WHAT IS REQUIRED =
Every line that holds the word "notifyObservers" needs to be copied from the data below.

INPUT =
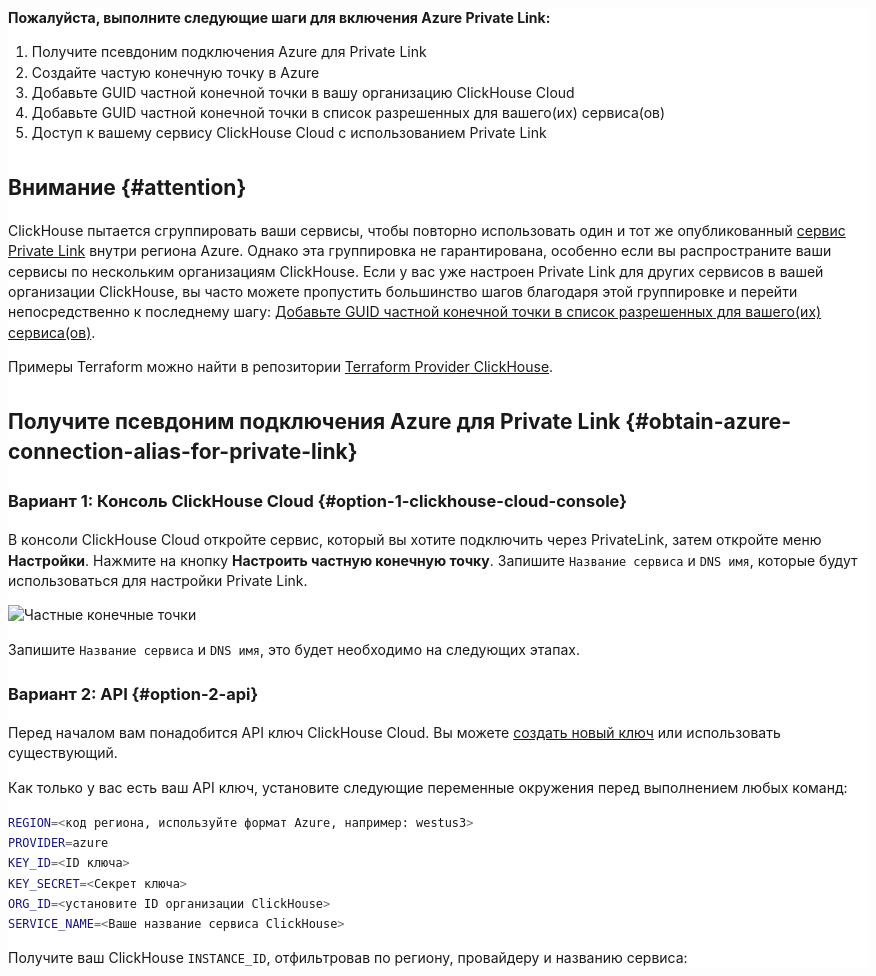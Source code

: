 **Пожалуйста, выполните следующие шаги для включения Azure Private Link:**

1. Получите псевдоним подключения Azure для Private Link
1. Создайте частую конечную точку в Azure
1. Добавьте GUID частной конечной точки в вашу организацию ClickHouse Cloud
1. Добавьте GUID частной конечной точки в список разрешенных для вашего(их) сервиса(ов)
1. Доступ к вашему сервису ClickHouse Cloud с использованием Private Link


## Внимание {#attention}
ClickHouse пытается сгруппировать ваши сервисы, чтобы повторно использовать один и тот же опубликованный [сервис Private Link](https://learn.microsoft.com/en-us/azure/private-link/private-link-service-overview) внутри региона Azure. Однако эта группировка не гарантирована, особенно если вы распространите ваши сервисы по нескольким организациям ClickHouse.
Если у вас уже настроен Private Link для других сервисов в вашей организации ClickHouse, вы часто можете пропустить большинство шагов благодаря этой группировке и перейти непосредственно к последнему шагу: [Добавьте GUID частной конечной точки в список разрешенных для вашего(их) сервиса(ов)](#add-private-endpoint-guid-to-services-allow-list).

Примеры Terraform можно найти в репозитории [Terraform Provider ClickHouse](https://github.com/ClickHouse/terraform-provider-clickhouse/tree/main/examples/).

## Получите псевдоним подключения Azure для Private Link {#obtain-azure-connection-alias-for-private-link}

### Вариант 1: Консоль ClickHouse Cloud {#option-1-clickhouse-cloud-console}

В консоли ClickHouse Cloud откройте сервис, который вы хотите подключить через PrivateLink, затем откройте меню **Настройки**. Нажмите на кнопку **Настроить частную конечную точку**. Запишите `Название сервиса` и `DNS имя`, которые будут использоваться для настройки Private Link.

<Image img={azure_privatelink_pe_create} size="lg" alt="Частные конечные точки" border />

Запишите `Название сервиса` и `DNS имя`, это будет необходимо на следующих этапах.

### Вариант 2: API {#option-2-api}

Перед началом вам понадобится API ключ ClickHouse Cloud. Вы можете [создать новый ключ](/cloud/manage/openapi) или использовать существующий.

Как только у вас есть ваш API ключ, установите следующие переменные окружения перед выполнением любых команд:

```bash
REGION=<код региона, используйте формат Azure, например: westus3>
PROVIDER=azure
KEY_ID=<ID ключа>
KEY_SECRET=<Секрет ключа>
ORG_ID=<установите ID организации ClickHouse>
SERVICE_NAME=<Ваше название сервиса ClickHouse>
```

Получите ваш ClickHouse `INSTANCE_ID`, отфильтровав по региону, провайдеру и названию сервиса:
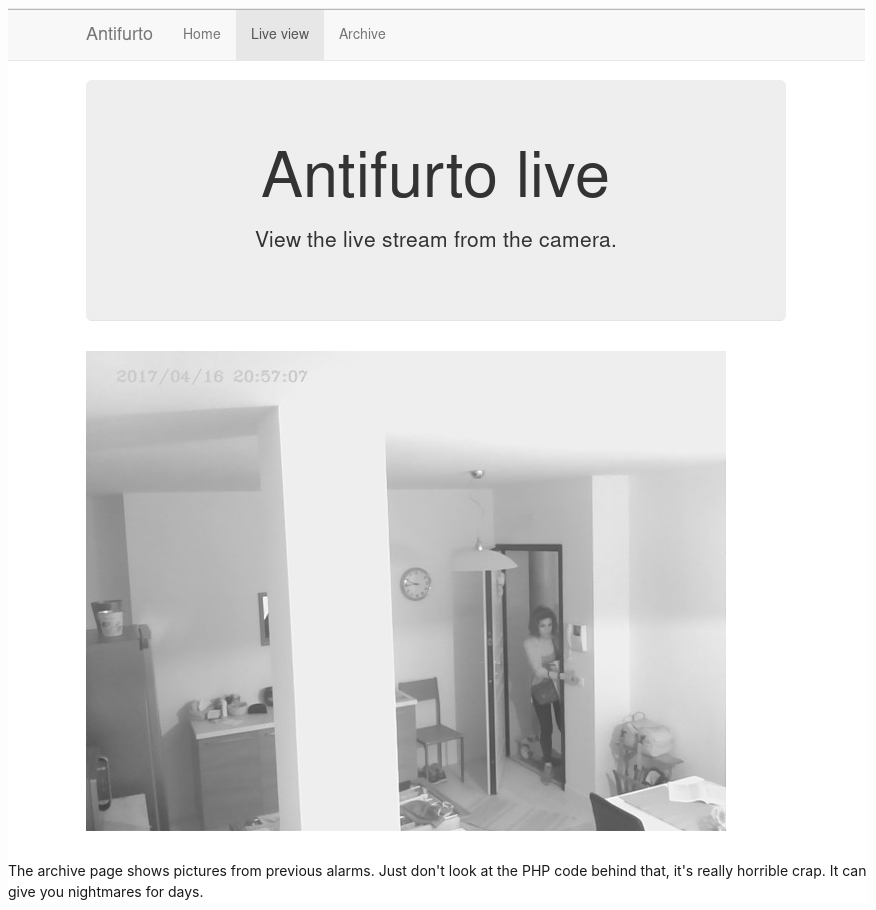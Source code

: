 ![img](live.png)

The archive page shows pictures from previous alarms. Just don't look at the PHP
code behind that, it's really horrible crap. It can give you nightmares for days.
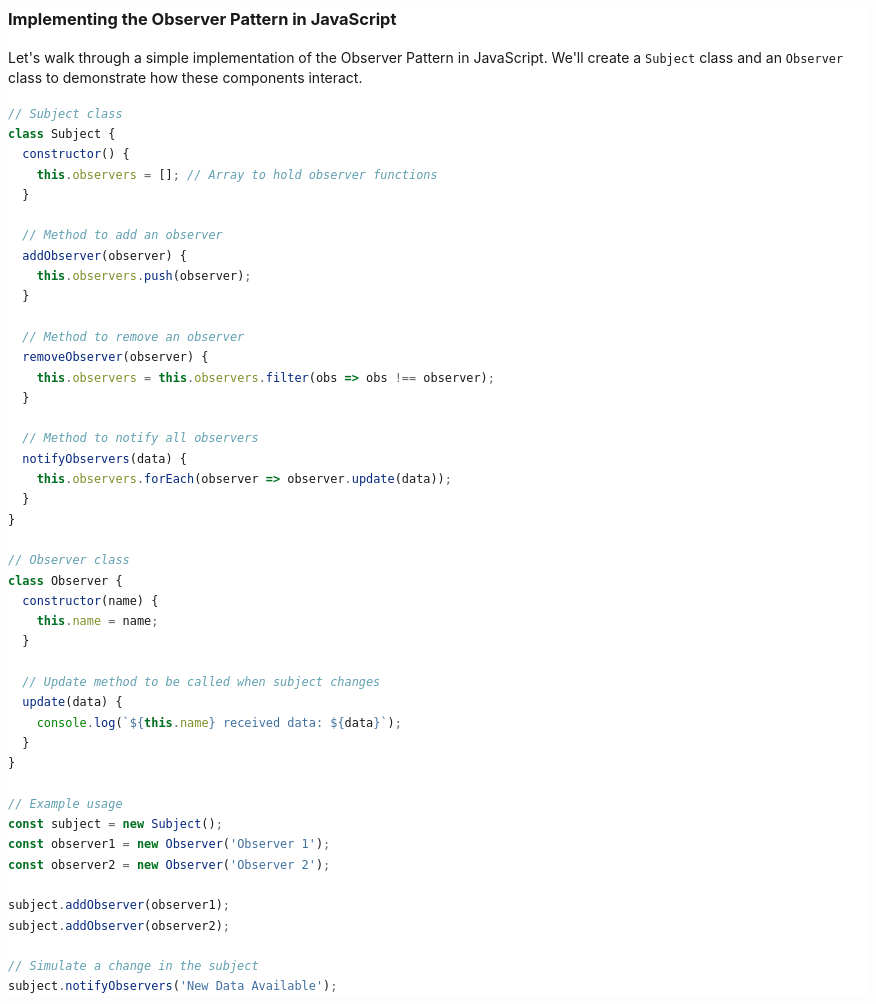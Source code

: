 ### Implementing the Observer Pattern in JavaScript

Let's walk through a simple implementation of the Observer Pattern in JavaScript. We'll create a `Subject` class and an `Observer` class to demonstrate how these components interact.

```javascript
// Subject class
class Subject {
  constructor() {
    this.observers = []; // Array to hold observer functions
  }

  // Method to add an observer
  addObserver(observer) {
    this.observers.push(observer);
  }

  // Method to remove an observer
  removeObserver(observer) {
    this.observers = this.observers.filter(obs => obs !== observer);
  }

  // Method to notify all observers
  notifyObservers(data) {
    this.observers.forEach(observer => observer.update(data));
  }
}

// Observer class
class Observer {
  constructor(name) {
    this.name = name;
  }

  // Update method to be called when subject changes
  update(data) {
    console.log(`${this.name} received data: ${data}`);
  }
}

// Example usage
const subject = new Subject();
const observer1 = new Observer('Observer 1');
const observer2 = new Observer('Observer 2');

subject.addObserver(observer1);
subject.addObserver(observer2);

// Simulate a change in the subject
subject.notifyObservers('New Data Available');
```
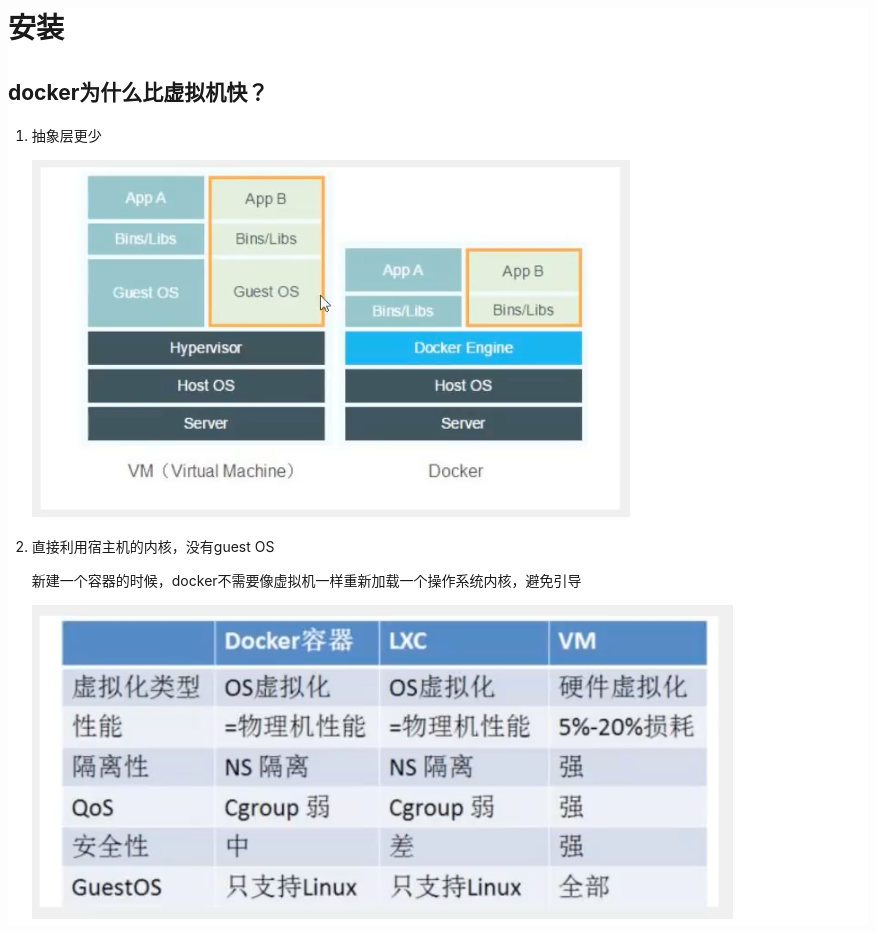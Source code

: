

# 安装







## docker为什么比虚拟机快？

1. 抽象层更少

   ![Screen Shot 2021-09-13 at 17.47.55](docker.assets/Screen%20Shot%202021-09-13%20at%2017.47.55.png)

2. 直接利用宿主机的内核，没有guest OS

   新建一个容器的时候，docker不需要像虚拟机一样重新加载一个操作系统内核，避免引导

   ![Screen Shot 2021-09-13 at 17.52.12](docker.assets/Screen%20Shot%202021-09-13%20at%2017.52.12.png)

RESULT OF THIS TASK =
  notifyObservers(data) {
subject.notifyObservers('New Data Available');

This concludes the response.